Dissertation & Other Research
Recycling Dictators: Ex-Authoritarians in New Democracies
My dissertation, Recycling Dictators: Ex-Authoritarians in New Democracies, investigates the phenomenon of members of former authoritarian regimes who run for elected office in the democratic era.
Former repressors have asserted themselves in democratic politics, and they have gained support even in the face of their past offenses. These recycled dictators face distinct challenges and opportunities in their electoral campaigns and present a transitioning nation with an array of questions about the past, present, and future of politics in the country.
Despite the wealth of research on democratic consolidation and the concern about new democracies backsliding into semi-authoritarianism, the presence of ex-dictators in political campaigns has not been studied systematically.

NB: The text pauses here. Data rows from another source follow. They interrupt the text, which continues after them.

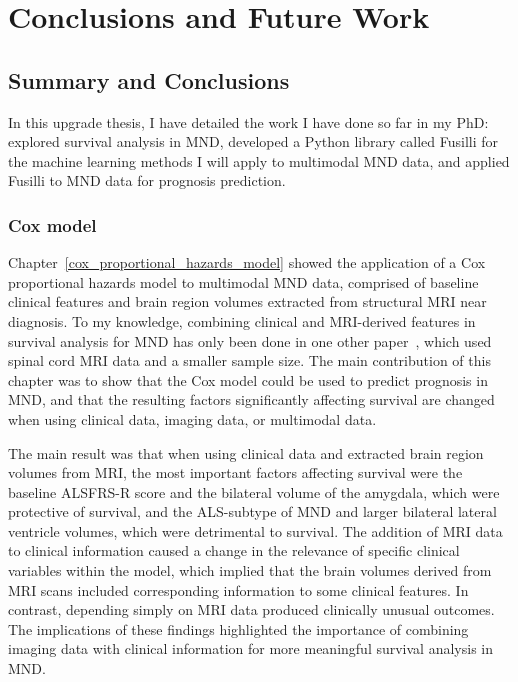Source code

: \chapter{Conclusions and Future Work}
\label{conclusions_and_future_work}

\section{Summary and Conclusions}

In this upgrade thesis, I have detailed the work I have done so far in my PhD: explored survival analysis in MND, developed a Python library called Fusilli for the machine learning methods I will apply to multimodal MND data, and applied Fusilli to MND data for prognosis prediction.

\subsection{Cox model}

Chapter~\ref{cox_proportional_hazards_model} showed the application of a Cox proportional hazards model to multimodal MND data, comprised of baseline clinical features and brain region volumes extracted from structural MRI near diagnosis.
To my knowledge, combining clinical and MRI-derived features in survival analysis for MND has only been done in one other paper~\cite{querinSpinalCordMultiparametric2017}, which used spinal cord MRI data and a smaller sample size.
The main contribution of this chapter was to show that the Cox model could be used to predict prognosis in MND, and that the resulting factors significantly affecting survival are changed when using clinical data, imaging data, or multimodal data.

The main result was that when using clinical data and extracted brain region volumes from MRI, the most important factors affecting survival were the baseline ALSFRS-R score and the bilateral volume of the amygdala, which were protective of survival, and the ALS-subtype of MND and larger bilateral lateral ventricle volumes, which were detrimental to survival.
The addition of MRI data to clinical information caused a change in the relevance of specific clinical variables within the model, which implied that the brain volumes derived from MRI scans included corresponding information to some clinical features.
In contrast, depending simply on MRI data produced clinically unusual outcomes.
The implications of these findings highlighted the importance of combining imaging data with clinical information for more meaningful survival analysis in MND.


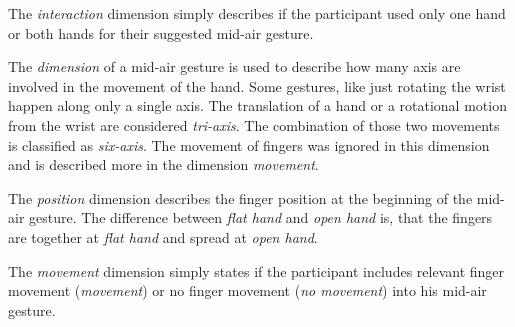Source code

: \documentclass[sigchi]{acmart}
\begin{document}
	The \textit{interaction} dimension simply describes if the participant used only one hand or both hands for their suggested mid-air gesture.
	
	The \textit{dimension} of a mid-air gesture is used to describe how many axis are involved in the movement of the hand. Some gestures, like just rotating the wrist happen along only a single axis. The translation of a hand or a rotational motion from the wrist are considered \textit{tri-axis}. The combination of those two movements is classified as \textit{six-axis}. The movement of fingers was ignored in this dimension and is described more in the dimension \textit{movement}.
	
	The \textit{position} dimension describes the finger position at the beginning of the mid-air gesture. The difference between \textit{flat hand} and \textit{open hand} is, that the fingers are together at \textit{flat hand} and spread at \textit{open hand}.
	
	The \textit{movement} dimension simply states if the participant includes relevant finger movement (\textit{movement}) or no finger movement (\textit{no movement}) into his mid-air gesture. 
	
\end{document}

My dissertation seeks to fill that gap.
By constructing an original dataset of elections in the 12 countries in Latin America that endured military government and experienced third wave democratic transitions, I have identified 71 ex-authoritarian candidacies in presidential elections. Half of all presidential elections in these 12 countries have included at least one candidate associated with the military regime, and a total of eight former military government officials have been democratically elected to the presidency in their respective countries.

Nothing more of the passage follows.